_What you are asked to do:_
Should any entry include an image, skip the image and copy the entry exactly.

Stored data entries
######

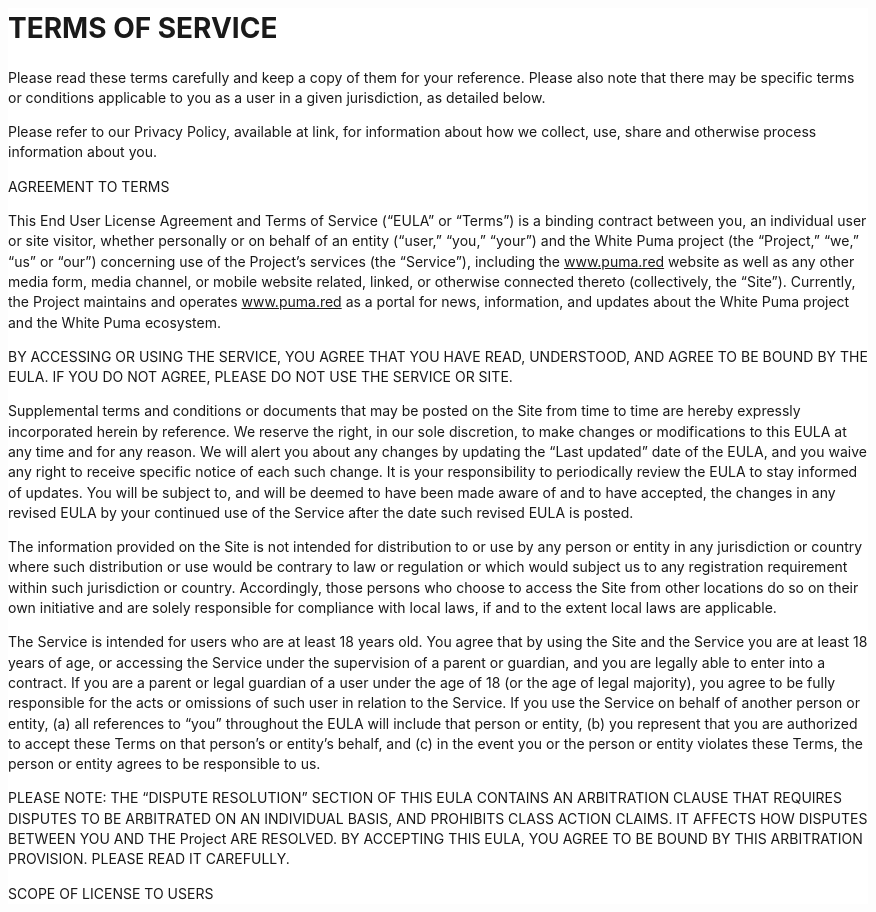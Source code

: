 # TERMS OF SERVICE

Please read these terms carefully and keep a copy of them for your reference. Please also note that there may be specific terms or conditions applicable to you as a user in a given jurisdiction, as detailed below.

Please refer to our Privacy Policy, available at link, for information about how we collect, use, share and otherwise process information about you.

AGREEMENT TO TERMS

This End User License Agreement and Terms of Service (“EULA” or “Terms”) is a binding contract between you, an individual user or site visitor, whether personally or on behalf of an entity (“user,” “you,” “your”) and the White Puma project (the “Project,” “we,” “us” or “our”) concerning use of the Project’s services (the “Service”), including the www.puma.red website as well as any other media form, media channel, or mobile website related, linked, or otherwise connected thereto (collectively, the “Site”). Currently, the Project maintains and operates www.puma.red as a portal for news, information, and updates about the White Puma project and the White Puma ecosystem. 

BY ACCESSING OR USING THE SERVICE, YOU AGREE THAT YOU HAVE READ, UNDERSTOOD, AND AGREE TO BE BOUND BY THE EULA. IF YOU DO NOT AGREE, PLEASE DO NOT USE THE SERVICE OR SITE.

Supplemental terms and conditions or documents that may be posted on the Site from time to time are hereby expressly incorporated herein by reference. We reserve the right, in our sole discretion, to make changes or modifications to this EULA at any time and for any reason. We will alert you about any changes by updating the “Last updated” date of the EULA, and you waive any right to receive specific notice of each such change. It is your responsibility to periodically review the EULA to stay informed of updates. You will be subject to, and will be deemed to have been made aware of and to have accepted, the changes in any revised EULA by your continued use of the Service after the date such revised EULA is posted.

The information provided on the Site is not intended for distribution to or use by any person or entity in any jurisdiction or country where such distribution or use would be contrary to law or regulation or which would subject us to any registration requirement within such jurisdiction or country. Accordingly, those persons who choose to access the Site from other locations do so on their own initiative and are solely responsible for compliance with local laws, if and to the extent local laws are applicable.

The Service is intended for users who are at least 18 years old. You agree that by using the Site and the Service you are at least 18 years of age, or accessing the Service under the supervision of a parent or guardian, and you are legally able to enter into a contract. If you are a parent or legal guardian of a user under the age of 18 (or the age of legal majority), you agree to be fully responsible for the acts or omissions of such user in relation to the Service. If you use the Service on behalf of another person or entity, (a) all references to “you” throughout the EULA will include that person or entity, (b) you represent that you are authorized to accept these Terms on that person’s or entity’s behalf, and (c) in the event you or the person or entity violates these Terms, the person or entity agrees to be responsible to us.

PLEASE NOTE: THE “DISPUTE RESOLUTION” SECTION OF THIS EULA CONTAINS AN ARBITRATION CLAUSE THAT REQUIRES DISPUTES TO BE ARBITRATED ON AN INDIVIDUAL BASIS, AND PROHIBITS CLASS ACTION CLAIMS. IT AFFECTS HOW DISPUTES BETWEEN YOU AND THE Project ARE RESOLVED. BY ACCEPTING THIS EULA, YOU AGREE TO BE BOUND BY THIS ARBITRATION PROVISION. PLEASE READ IT CAREFULLY.

SCOPE OF LICENSE TO USERS
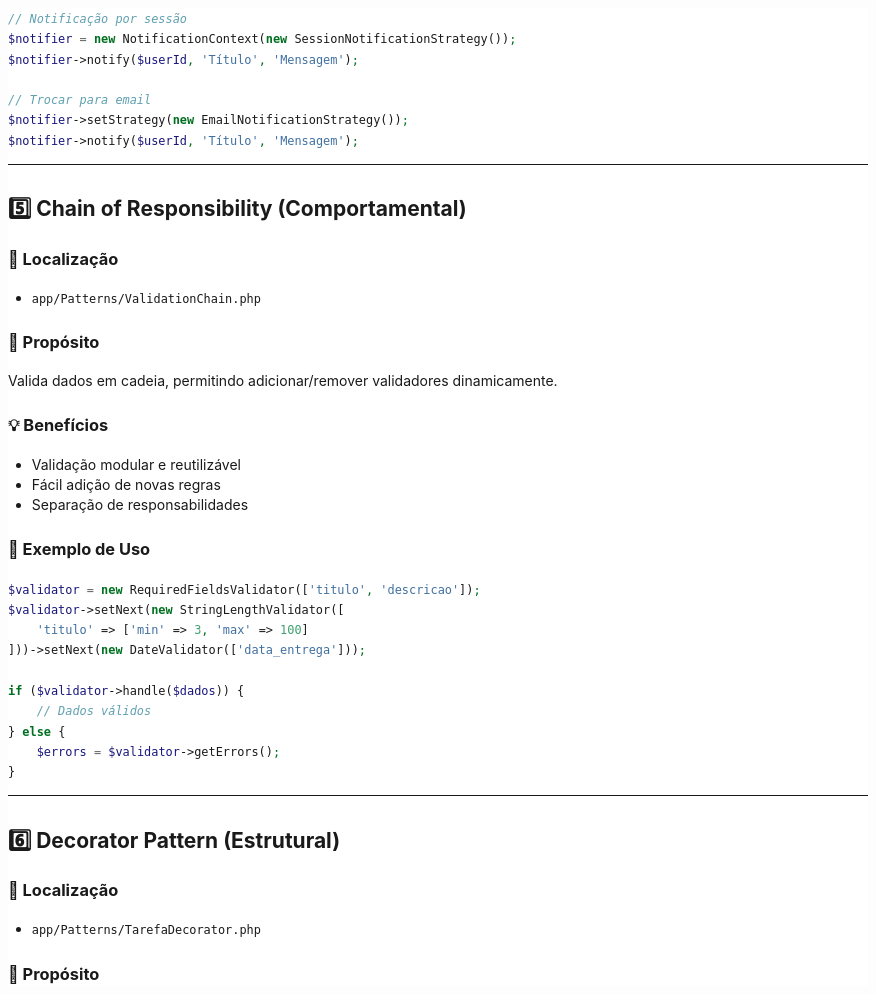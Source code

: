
 ```php
// Notificação por sessão
$notifier = new NotificationContext(new SessionNotificationStrategy());
$notifier->notify($userId, 'Título', 'Mensagem');

// Trocar para email
$notifier->setStrategy(new EmailNotificationStrategy());
$notifier->notify($userId, 'Título', 'Mensagem');
```

---

## 5️⃣ **Chain of Responsibility** (Comportamental)

### 📍 Localização

- `app/Patterns/ValidationChain.php`

### 🎯 Propósito

Valida dados em cadeia, permitindo adicionar/remover validadores dinamicamente.

### 💡 Benefícios

- Validação modular e reutilizável
- Fácil adição de novas regras
- Separação de responsabilidades

### 📝 Exemplo de Uso

```php
$validator = new RequiredFieldsValidator(['titulo', 'descricao']);
$validator->setNext(new StringLengthValidator([
    'titulo' => ['min' => 3, 'max' => 100]
]))->setNext(new DateValidator(['data_entrega']));

if ($validator->handle($dados)) {
    // Dados válidos
} else {
    $errors = $validator->getErrors();
}
```

---

## 6️⃣ **Decorator Pattern** (Estrutural)

### 📍 Localização

- `app/Patterns/TarefaDecorator.php`

### 🎯 Propósito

######

_Solution below:_
Source code

: # TERMS OF SERVICE

Please read these terms carefully and keep a copy of them for your reference. Please also note that there may be specific terms or conditions applicable to you as a user in a given jurisdiction, as detailed below.

Please refer to our Privacy Policy, available at link, for information about how we collect, use, share and otherwise process information about you.

AGREEMENT TO TERMS

This End User License Agreement and Terms of Service (“EULA” or “Terms”) is a binding contract between you, an individual user or site visitor, whether personally or on behalf of an entity (“user,” “you,” “your”) and the White Puma project (the “Project,” “we,” “us” or “our”) concerning use of the Project’s services (the “Service”), including the www.puma.red website as well as any other media form, media channel, or mobile website related, linked, or otherwise connected thereto (collectively, the “Site”). Currently, the Project maintains and operates www.puma.red as a portal for news, information, and updates about the White Puma project and the White Puma ecosystem. 

BY ACCESSING OR USING THE SERVICE, YOU AGREE THAT YOU HAVE READ, UNDERSTOOD, AND AGREE TO BE BOUND BY THE EULA. IF YOU DO NOT AGREE, PLEASE DO NOT USE THE SERVICE OR SITE.

Supplemental terms and conditions or documents that may be posted on the Site from time to time are hereby expressly incorporated herein by reference. We reserve the right, in our sole discretion, to make changes or modifications to this EULA at any time and for any reason. We will alert you about any changes by updating the “Last updated” date of the EULA, and you waive any right to receive specific notice of each such change. It is your responsibility to periodically review the EULA to stay informed of updates. You will be subject to, and will be deemed to have been made aware of and to have accepted, the changes in any revised EULA by your continued use of the Service after the date such revised EULA is posted.

The information provided on the Site is not intended for distribution to or use by any person or entity in any jurisdiction or country where such distribution or use would be contrary to law or regulation or which would subject us to any registration requirement within such jurisdiction or country. Accordingly, those persons who choose to access the Site from other locations do so on their own initiative and are solely responsible for compliance with local laws, if and to the extent local laws are applicable.

The Service is intended for users who are at least 18 years old. You agree that by using the Site and the Service you are at least 18 years of age, or accessing the Service under the supervision of a parent or guardian, and you are legally able to enter into a contract. If you are a parent or legal guardian of a user under the age of 18 (or the age of legal majority), you agree to be fully responsible for the acts or omissions of such user in relation to the Service. If you use the Service on behalf of another person or entity, (a) all references to “you” throughout the EULA will include that person or entity, (b) you represent that you are authorized to accept these Terms on that person’s or entity’s behalf, and (c) in the event you or the person or entity violates these Terms, the person or entity agrees to be responsible to us.

PLEASE NOTE: THE “DISPUTE RESOLUTION” SECTION OF THIS EULA CONTAINS AN ARBITRATION CLAUSE THAT REQUIRES DISPUTES TO BE ARBITRATED ON AN INDIVIDUAL BASIS, AND PROHIBITS CLASS ACTION CLAIMS. IT AFFECTS HOW DISPUTES BETWEEN YOU AND THE Project ARE RESOLVED. BY ACCEPTING THIS EULA, YOU AGREE TO BE BOUND BY THIS ARBITRATION PROVISION. PLEASE READ IT CAREFULLY.

SCOPE OF LICENSE TO USERS
Source code

:
 ```php
// Notificação por sessão
$notifier = new NotificationContext(new SessionNotificationStrategy());
$notifier->notify($userId, 'Título', 'Mensagem');

// Trocar para email
$notifier->setStrategy(new EmailNotificationStrategy());
$notifier->notify($userId, 'Título', 'Mensagem');
```

---

## 5️⃣ **Chain of Responsibility** (Comportamental)

### 📍 Localização

- `app/Patterns/ValidationChain.php`

### 🎯 Propósito

Valida dados em cadeia, permitindo adicionar/remover validadores dinamicamente.

### 💡 Benefícios

- Validação modular e reutilizável
- Fácil adição de novas regras
- Separação de responsabilidades

### 📝 Exemplo de Uso

```php
$validator = new RequiredFieldsValidator(['titulo', 'descricao']);
$validator->setNext(new StringLengthValidator([
    'titulo' => ['min' => 3, 'max' => 100]
]))->setNext(new DateValidator(['data_entrega']));

if ($validator->handle($dados)) {
    // Dados válidos
} else {
    $errors = $validator->getErrors();
}
```

---

## 6️⃣ **Decorator Pattern** (Estrutural)

### 📍 Localização

- `app/Patterns/TarefaDecorator.php`

### 🎯 Propósito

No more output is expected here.